**What the task requires**
Which lines in the records below mention the word "python"? Copy each one out.

START Supplied material

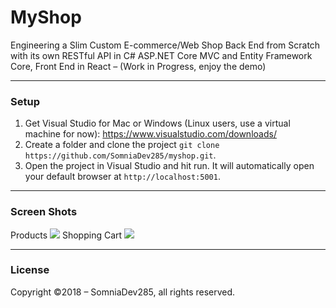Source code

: # MyShop
Engineering a Slim Custom E-commerce/Web Shop Back End from Scratch with its own RESTful API in C# ASP.NET Core MVC and Entity Framework Core, Front End in React – (Work in Progress, enjoy the demo)

---
### Setup
1. Get Visual Studio for Mac or Windows (Linux users, use a virtual machine for now): https://www.visualstudio.com/downloads/
2. Create a folder and clone the project `git clone https://github.com/SomniaDev285/myshop.git`.
3. Open the project in Visual Studio and hit run. It will automatically open your default browser at `http://localhost:5001`.
---

### Screen Shots
Products
![][image-1]
Shopping Cart
![][image-2]

---
### License
Copyright ©2018 – SomniaDev285, all rights reserved.

[1]:	https://github.com/SomniaDev285

[image-1]:	ScreenShot1.png
[image-2]:	ScreenShot2.png
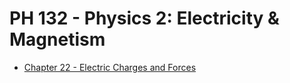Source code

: # PH 132 - Physics 2: Electricity & Magnetism

- [Chapter 22 - Electric Charges and Forces](PH132/CH22.md)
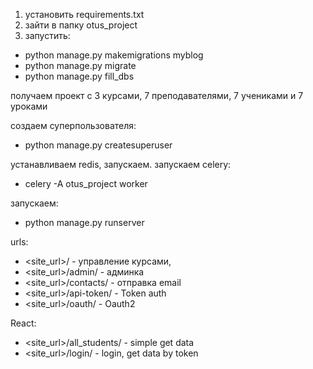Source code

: 1) установить requirements.txt
2) зайти в папку otus_project
3) запустить:
- python manage.py makemigrations myblog
- python manage.py migrate
- python manage.py fill_dbs

получаем проект с 3 курсами, 7 преподавателями, 7 учениками и 7 уроками

создаем суперпользователя:
- python manage.py createsuperuser

устанавливаем redis, запускаем.
запускаем celery:
- celery -A otus_project worker

запускаем:
- python manage.py runserver

urls:
- <site_url>/ - управление курсами, 
- <site_url>/admin/ - админка
- <site_url>/contacts/ - отправка email
- <site_url>/api-token/ - Token auth
- <site_url>/oauth/ - Oauth2


React:
- <site_url>/all_students/ - simple get data 
- <site_url>/login/ - login, get data by token
 
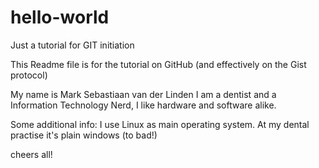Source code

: # hello-world
Just a tutorial for GIT initiation

This Readme file is for the tutorial on GitHub (and effectively on the Gist protocol)

My name is Mark Sebastiaan van der Linden
I am a dentist and a Information Technology Nerd, I like hardware and software alike.

Some additional info: I use Linux as main operating system.
At my dental practise it's plain windows (to bad!)


cheers all!

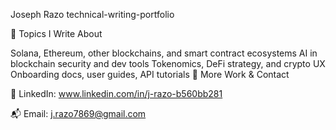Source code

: Joseph Razo
technical-writing-portfolio

🧠 Topics I Write About

Solana, Ethereum, other blockchains, and smart contract ecosystems
AI in blockchain security and dev tools
Tokenomics, DeFi strategy, and crypto UX
Onboarding docs, user guides, API tutorials
🔗 More Work & Contact

💼 LinkedIn: www.linkedin.com/in/j-razo-b560bb281


📬 Email: j.razo7869@gmail.com
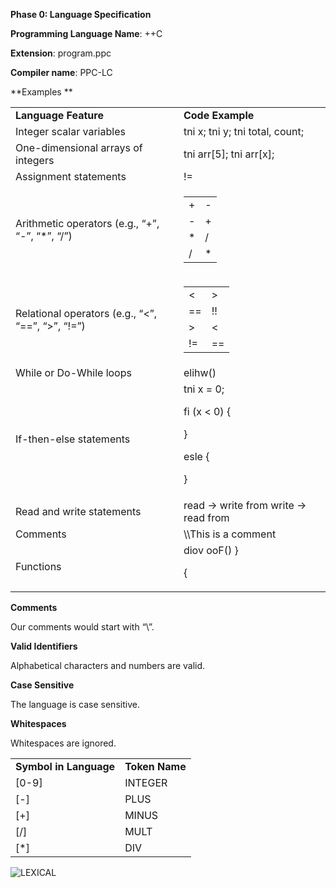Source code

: **Phase 0: Language Specification**

**Programming Language Name**: ++C

**Extension**: program.ppc

**Compiler name**:  PPC-LC

**Examples **


<table>
  <tr>
   <td><strong>Language Feature</strong>
   </td>
   <td><strong>Code Example</strong>
   </td>
  </tr>
  <tr>
   <td>Integer scalar variables
   </td>
   <td>tni x; tni y; tni total, count;
   </td>
  </tr>
  <tr>
   <td>One-dimensional arrays of integers
   </td>
   <td>tni arr[5]; tni arr[x];
   </td>
  </tr>
  <tr>
   <td>Assignment statements
   </td>
   <td>!=
   </td>
  </tr>
  <tr>
   <td>Arithmetic operators (e.g., “+”, “-”, “*”, “/”)
   </td>
   <td>

<table>
  <tr>
   <td>+
   </td>
   <td>-
   </td>
  </tr>
  <tr>
   <td>-
   </td>
   <td>+
   </td>
  </tr>
  <tr>
   <td>*
   </td>
   <td>/
   </td>
  </tr>
  <tr>
   <td>/
   </td>
   <td>*
   </td>
  </tr>
</table>


   </td>
  </tr>
  <tr>
   <td>Relational operators (e.g., “&lt;”, “==”, “>”, “!=”)
    </td>
   <td>
    <table>
  <tr>
   <td><
   </td>
   <td>>
   </td>
  </tr>
  <tr>
   <td>==
   </td>
   <td>!!
   </td>
  </tr>
  <tr>
   <td>>
   </td>
   <td><
   </td>
  </tr>
  <tr>
   <td>!=
   </td>
   <td>==
   </td>
  </tr>
</table>
   </td>
   <td>
   </td>
  </tr>
  <tr>
   <td>While or Do-While loops

   </td>
   <td>elihw() 

   </td>
  </tr>
  <tr>
   <td>If-then-else statements

   </td>
   <td>tni x = 0;
 
fi (x < 0) {

} 

esle {

} 


   </td>
  </tr>
  <tr>
   <td>Read and write statements 
   </td>
   <td>
read -> write from
write -> read from 

   </td>
   <td>
   </td>
  </tr>
  <tr>
   <td>Comments

   </td>
   <td>\\This is a comment

   </td>
  </tr>
  <tr>
   <td>Functions

   </td>
   <td>diov ooF() }

{


   </td>
  </tr>
</table>


**Comments**

Our comments would start with “\\”.

**Valid Identifiers**

Alphabetical characters and numbers are valid. 

**Case Sensitive**

The language is case sensitive.

**Whitespaces**

Whitespaces are ignored. 


<table>
  <tr>
   <td><strong>Symbol in Language</strong>
   </td>
   <td><strong>Token Name</strong>
   </td>
  </tr>
  <tr>
   <td>[0-9]
   </td>
   <td>INTEGER
   </td>
  </tr>
  <tr>
   <td>[-]
   </td>
   <td>PLUS
   </td>
  </tr>
  <tr>
   <td>[+]
   </td>
   <td>MINUS
   </td>
  </tr>  
  <tr>
   <td>[/]
   </td>
   <td>MULT
   </td>
  </tr>  
  <tr>
   <td>[*]	
   </td>
   <td>DIV
   </td>
  </tr>  					               
</table>						         

![LEXICAL](https://github.com/iwu021/CS152CompilerProject/blob/main/Lexical%20Pattern%20in%20the%20Inputted%20%2B%2BC%20Program.jpg)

END Supplied material

**Result of the task**
- python manage.py makemigrations myblog
- python manage.py migrate
- python manage.py fill_dbs
- python manage.py createsuperuser
- python manage.py runserver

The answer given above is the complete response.